# DATA FOR PROCESSING:
******
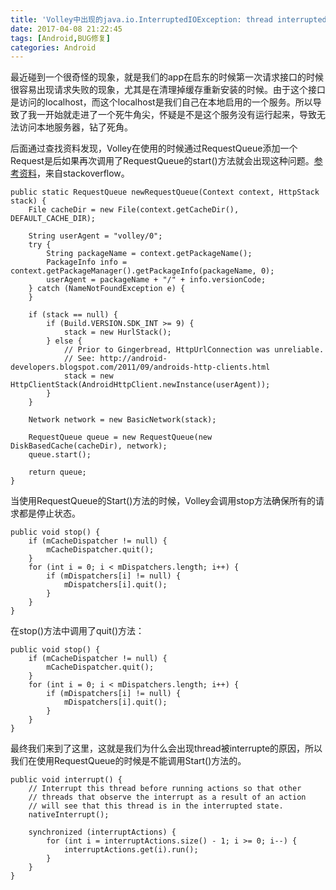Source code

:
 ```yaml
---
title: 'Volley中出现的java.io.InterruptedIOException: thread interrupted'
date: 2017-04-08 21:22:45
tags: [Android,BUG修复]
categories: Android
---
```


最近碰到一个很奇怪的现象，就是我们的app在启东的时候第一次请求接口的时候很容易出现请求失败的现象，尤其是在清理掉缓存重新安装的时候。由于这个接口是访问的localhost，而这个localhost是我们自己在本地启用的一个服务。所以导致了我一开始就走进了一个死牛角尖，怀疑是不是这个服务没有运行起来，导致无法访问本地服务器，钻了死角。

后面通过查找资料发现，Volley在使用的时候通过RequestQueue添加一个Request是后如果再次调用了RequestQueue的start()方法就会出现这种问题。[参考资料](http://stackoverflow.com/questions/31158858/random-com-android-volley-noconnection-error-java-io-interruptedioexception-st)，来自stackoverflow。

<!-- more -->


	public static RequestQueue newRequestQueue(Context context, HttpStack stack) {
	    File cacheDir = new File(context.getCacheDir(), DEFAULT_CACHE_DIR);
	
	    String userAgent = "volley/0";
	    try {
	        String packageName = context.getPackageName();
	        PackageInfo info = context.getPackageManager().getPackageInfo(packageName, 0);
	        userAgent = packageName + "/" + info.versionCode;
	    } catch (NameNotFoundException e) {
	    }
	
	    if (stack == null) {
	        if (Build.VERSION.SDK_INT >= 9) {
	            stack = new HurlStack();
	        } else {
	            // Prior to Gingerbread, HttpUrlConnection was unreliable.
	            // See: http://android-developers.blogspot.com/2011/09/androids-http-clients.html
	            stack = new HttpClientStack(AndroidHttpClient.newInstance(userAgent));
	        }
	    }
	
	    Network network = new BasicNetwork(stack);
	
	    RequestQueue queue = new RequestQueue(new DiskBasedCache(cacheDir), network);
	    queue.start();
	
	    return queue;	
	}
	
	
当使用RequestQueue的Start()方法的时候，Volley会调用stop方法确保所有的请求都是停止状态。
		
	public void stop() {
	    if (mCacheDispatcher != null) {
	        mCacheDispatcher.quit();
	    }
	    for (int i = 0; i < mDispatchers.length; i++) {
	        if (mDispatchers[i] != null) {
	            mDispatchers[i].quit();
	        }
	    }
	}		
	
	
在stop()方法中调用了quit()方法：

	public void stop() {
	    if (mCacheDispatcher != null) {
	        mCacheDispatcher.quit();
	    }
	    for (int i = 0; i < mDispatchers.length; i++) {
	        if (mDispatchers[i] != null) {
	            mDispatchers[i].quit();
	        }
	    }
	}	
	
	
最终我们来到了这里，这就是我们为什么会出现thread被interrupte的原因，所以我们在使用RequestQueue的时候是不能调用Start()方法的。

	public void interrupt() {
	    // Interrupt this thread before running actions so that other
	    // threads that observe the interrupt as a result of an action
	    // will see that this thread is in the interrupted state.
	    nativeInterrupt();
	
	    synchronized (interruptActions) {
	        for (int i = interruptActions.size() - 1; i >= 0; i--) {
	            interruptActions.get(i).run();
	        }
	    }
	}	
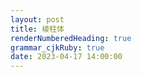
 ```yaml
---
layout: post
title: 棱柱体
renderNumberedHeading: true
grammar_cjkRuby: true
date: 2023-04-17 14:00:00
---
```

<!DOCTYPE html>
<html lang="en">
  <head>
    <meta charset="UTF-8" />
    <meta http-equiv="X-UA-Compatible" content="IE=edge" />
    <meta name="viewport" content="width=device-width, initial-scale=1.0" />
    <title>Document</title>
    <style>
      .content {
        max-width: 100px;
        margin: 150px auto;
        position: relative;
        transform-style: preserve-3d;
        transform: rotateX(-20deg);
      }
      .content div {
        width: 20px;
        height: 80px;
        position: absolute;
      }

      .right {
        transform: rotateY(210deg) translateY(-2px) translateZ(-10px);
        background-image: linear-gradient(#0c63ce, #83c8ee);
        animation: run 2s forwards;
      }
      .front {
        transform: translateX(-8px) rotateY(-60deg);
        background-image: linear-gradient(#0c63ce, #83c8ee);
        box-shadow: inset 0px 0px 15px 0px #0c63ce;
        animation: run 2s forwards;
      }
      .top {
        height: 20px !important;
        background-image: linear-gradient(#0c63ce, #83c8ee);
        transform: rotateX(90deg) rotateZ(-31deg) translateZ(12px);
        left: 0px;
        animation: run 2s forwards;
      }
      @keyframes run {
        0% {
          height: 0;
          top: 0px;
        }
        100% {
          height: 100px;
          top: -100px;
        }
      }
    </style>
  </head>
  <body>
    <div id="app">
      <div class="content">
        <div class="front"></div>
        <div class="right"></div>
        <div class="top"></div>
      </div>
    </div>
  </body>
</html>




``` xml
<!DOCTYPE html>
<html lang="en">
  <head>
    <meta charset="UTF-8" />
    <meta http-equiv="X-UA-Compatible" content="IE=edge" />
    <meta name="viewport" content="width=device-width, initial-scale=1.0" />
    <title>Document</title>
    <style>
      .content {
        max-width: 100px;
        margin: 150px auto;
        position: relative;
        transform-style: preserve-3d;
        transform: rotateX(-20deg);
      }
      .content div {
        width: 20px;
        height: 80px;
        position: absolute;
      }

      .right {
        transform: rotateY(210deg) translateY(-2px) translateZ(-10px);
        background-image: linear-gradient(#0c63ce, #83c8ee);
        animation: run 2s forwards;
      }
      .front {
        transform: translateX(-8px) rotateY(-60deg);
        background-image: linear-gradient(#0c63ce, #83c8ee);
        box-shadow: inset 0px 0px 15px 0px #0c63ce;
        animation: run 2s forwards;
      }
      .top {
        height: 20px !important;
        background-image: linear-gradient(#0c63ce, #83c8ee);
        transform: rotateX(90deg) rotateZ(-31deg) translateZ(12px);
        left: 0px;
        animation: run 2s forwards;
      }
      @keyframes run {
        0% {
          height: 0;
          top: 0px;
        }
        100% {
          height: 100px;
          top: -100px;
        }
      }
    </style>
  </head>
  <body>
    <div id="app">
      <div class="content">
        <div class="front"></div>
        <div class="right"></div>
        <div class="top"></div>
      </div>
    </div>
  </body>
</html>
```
******
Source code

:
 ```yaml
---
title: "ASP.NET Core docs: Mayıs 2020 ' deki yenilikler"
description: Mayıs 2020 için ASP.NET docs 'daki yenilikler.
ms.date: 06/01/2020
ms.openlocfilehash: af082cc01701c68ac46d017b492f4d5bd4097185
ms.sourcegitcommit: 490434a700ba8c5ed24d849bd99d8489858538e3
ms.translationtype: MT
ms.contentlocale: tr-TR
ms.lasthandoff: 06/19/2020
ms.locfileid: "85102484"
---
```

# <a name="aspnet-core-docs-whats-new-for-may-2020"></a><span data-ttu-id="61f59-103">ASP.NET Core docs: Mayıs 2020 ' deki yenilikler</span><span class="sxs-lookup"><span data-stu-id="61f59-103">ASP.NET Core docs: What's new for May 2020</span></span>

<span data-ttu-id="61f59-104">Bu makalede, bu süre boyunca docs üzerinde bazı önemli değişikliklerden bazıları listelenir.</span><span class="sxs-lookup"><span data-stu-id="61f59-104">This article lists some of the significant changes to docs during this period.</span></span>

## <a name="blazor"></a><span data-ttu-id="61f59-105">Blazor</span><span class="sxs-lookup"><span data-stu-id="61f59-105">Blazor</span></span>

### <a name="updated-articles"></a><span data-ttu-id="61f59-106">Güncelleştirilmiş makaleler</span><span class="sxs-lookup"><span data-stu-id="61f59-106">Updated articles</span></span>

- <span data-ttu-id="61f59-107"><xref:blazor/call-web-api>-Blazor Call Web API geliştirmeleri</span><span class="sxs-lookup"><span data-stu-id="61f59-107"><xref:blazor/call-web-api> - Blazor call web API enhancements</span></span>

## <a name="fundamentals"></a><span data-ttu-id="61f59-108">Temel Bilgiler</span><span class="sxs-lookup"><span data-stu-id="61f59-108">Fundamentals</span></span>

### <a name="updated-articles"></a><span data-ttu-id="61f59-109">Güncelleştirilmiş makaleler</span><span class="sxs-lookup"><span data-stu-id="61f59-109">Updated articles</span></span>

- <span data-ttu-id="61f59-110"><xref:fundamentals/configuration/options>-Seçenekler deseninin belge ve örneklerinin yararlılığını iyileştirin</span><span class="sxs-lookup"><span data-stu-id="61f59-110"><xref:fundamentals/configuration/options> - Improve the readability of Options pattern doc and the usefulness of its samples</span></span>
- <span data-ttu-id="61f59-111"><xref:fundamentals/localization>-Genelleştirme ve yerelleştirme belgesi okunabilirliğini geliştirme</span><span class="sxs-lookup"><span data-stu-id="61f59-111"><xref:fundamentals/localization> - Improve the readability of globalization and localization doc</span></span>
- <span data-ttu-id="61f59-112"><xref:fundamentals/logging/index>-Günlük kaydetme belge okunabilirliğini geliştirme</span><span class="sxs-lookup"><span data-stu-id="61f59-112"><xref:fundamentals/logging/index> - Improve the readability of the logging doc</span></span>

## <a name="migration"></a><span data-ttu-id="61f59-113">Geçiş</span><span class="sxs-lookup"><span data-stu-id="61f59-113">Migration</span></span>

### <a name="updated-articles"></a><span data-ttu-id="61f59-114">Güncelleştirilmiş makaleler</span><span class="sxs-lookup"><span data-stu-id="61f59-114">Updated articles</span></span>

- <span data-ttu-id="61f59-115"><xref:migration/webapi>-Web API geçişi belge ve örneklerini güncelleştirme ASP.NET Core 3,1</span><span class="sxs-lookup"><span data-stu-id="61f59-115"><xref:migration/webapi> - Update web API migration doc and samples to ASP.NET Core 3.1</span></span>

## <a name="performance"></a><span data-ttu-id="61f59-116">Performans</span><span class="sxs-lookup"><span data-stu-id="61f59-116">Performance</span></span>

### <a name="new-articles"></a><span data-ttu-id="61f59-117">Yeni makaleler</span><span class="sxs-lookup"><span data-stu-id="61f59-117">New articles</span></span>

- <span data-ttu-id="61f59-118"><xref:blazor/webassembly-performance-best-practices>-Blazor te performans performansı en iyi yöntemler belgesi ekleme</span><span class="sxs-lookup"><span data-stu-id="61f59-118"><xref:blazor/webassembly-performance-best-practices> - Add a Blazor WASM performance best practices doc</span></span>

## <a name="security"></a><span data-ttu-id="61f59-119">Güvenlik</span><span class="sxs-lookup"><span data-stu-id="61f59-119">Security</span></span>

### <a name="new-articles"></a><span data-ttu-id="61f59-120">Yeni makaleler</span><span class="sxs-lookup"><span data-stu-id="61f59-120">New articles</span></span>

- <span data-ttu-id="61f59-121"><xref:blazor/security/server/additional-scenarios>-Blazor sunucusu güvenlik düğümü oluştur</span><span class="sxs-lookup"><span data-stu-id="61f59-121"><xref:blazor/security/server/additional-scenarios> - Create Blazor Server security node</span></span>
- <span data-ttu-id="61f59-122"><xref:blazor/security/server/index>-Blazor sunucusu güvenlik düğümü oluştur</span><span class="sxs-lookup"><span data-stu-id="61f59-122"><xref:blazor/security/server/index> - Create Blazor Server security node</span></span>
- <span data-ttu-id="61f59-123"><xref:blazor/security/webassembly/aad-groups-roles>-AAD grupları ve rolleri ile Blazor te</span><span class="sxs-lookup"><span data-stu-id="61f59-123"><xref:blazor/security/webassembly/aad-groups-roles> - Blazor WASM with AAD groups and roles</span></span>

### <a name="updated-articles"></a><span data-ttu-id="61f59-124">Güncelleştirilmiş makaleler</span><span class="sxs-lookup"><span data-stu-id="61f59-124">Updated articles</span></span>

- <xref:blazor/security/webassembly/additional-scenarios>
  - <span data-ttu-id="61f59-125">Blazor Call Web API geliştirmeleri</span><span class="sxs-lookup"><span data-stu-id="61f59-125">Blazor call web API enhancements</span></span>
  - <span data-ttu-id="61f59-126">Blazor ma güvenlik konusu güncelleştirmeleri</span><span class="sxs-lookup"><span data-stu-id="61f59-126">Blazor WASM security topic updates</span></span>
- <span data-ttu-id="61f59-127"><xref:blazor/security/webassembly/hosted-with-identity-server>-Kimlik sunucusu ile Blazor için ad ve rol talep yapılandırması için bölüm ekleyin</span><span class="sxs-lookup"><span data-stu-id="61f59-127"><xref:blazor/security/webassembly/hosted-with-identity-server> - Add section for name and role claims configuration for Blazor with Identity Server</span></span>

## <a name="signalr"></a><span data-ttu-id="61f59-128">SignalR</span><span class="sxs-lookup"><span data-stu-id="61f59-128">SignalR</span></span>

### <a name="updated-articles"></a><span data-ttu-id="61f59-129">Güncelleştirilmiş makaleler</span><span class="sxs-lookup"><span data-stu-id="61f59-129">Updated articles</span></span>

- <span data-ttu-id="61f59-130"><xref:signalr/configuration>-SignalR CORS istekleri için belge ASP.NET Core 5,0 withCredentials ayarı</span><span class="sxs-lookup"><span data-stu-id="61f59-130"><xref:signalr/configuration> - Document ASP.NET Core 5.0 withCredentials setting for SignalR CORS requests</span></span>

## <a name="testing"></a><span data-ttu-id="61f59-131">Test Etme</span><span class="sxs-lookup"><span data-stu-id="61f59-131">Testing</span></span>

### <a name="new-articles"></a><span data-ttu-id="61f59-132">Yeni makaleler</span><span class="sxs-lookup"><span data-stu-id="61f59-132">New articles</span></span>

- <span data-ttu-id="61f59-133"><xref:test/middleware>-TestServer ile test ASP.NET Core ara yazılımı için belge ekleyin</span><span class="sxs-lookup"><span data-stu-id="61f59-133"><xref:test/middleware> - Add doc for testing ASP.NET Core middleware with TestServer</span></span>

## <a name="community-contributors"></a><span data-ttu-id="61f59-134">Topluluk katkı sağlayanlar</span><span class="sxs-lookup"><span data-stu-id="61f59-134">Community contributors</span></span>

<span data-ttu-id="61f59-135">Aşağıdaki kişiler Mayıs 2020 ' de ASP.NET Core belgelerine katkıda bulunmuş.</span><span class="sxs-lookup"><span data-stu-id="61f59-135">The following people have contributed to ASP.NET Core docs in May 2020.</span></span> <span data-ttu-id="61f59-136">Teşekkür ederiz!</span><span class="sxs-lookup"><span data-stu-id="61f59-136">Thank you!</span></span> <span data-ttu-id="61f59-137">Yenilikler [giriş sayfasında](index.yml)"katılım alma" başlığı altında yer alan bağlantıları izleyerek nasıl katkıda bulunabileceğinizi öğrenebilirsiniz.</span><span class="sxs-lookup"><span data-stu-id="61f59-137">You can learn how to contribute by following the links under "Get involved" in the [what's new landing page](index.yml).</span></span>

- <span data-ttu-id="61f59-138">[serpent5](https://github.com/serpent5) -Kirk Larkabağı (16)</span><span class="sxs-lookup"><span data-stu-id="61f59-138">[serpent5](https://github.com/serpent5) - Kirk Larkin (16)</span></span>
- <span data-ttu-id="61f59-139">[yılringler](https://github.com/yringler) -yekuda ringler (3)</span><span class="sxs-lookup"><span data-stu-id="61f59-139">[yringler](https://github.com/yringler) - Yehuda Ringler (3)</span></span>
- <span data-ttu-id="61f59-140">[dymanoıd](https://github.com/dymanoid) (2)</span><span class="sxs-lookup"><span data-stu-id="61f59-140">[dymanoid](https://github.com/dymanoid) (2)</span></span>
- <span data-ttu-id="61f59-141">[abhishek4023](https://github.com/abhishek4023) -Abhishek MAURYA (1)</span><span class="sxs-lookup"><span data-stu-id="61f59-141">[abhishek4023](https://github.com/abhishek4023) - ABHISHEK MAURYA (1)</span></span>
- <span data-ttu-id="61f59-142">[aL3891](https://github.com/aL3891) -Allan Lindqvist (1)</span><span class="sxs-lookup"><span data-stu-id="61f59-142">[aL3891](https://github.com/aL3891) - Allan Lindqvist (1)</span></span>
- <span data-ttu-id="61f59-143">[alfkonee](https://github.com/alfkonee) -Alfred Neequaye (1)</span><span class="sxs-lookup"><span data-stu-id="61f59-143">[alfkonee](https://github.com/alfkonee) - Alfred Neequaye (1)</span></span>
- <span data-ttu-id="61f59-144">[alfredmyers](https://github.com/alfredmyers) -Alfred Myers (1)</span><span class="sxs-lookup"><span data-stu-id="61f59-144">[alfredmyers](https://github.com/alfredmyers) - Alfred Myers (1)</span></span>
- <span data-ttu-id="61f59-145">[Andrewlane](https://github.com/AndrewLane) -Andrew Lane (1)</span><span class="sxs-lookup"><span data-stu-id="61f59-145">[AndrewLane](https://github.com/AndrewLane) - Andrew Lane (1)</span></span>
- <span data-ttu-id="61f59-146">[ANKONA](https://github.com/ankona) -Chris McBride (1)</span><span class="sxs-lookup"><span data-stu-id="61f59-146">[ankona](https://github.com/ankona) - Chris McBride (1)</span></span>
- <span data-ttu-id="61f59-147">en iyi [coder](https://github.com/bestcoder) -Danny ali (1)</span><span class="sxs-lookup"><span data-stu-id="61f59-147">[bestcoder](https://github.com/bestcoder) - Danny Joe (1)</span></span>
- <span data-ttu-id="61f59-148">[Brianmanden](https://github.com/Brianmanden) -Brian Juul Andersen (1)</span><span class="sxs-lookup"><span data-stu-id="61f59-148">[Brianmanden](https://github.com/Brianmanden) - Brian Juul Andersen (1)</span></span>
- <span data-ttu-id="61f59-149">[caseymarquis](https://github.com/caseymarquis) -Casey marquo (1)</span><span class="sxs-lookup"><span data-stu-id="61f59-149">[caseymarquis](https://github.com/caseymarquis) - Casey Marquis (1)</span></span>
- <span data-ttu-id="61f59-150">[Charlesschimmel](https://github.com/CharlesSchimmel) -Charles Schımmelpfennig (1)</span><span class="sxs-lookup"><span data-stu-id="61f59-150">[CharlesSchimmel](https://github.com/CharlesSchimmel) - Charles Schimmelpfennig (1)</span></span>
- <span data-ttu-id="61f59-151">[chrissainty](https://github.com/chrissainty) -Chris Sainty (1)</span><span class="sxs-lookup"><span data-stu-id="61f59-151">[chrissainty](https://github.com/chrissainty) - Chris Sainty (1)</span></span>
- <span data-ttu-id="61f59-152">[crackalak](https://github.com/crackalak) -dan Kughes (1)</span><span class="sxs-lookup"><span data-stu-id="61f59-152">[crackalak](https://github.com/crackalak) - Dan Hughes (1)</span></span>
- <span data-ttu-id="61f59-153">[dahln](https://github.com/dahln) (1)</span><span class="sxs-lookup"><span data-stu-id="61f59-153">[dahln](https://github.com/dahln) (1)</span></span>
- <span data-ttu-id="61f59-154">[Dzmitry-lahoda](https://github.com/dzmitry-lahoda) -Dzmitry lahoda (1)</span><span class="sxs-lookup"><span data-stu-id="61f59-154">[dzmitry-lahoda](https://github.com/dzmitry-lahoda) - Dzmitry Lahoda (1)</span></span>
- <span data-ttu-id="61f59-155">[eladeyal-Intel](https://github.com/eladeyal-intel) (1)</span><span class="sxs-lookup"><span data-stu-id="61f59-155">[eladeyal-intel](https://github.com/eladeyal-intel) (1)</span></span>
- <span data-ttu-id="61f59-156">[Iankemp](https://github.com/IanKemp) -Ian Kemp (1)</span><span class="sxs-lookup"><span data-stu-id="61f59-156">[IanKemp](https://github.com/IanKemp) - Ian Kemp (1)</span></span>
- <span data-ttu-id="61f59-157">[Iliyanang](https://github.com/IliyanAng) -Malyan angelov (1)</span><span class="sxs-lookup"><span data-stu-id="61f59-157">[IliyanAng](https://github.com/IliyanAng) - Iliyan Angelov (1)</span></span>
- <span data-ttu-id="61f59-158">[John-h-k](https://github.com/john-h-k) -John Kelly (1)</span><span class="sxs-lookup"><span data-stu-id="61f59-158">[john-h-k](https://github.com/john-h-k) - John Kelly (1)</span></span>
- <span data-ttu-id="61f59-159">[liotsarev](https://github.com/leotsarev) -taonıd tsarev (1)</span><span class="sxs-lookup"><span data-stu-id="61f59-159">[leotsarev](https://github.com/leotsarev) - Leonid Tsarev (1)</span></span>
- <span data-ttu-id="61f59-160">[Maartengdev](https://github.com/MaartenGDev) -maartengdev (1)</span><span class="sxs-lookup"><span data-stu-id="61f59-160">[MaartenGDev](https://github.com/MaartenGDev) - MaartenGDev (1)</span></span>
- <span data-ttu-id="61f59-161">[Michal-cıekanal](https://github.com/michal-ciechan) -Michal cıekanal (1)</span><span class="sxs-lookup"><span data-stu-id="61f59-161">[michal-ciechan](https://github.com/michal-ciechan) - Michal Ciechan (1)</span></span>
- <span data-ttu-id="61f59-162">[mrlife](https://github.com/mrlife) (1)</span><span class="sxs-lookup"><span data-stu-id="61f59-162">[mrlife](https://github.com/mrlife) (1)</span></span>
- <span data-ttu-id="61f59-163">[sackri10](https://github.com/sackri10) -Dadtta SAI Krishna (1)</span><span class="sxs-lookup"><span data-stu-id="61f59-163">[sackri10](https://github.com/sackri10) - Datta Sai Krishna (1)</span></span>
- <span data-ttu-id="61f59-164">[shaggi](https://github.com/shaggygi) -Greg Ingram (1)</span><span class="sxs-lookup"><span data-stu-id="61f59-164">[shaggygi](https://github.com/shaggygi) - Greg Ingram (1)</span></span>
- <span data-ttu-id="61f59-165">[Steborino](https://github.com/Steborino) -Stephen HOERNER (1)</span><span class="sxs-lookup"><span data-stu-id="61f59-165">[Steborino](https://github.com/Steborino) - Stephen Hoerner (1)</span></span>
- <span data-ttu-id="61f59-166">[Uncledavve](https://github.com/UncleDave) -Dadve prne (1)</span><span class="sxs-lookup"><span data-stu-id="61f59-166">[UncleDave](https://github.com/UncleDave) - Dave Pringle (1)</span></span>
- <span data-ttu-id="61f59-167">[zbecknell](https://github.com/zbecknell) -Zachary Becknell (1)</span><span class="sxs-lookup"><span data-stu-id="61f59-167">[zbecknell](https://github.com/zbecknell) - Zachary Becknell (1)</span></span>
******
# DIRECTIONS FOR THIS TASK:
Only the lines containing the word "düğümü" should be returned from the data above.

# EXPECTED ANSWER:
- <span data-ttu-id="61f59-121"><xref:blazor/security/server/additional-scenarios>-Blazor sunucusu güvenlik düğümü oluştur</span><span class="sxs-lookup"><span data-stu-id="61f59-121"><xref:blazor/security/server/additional-scenarios> - Create Blazor Server security node</span></span>
- <span data-ttu-id="61f59-122"><xref:blazor/security/server/index>-Blazor sunucusu güvenlik düğümü oluştur</span><span class="sxs-lookup"><span data-stu-id="61f59-122"><xref:blazor/security/server/index> - Create Blazor Server security node</span></span>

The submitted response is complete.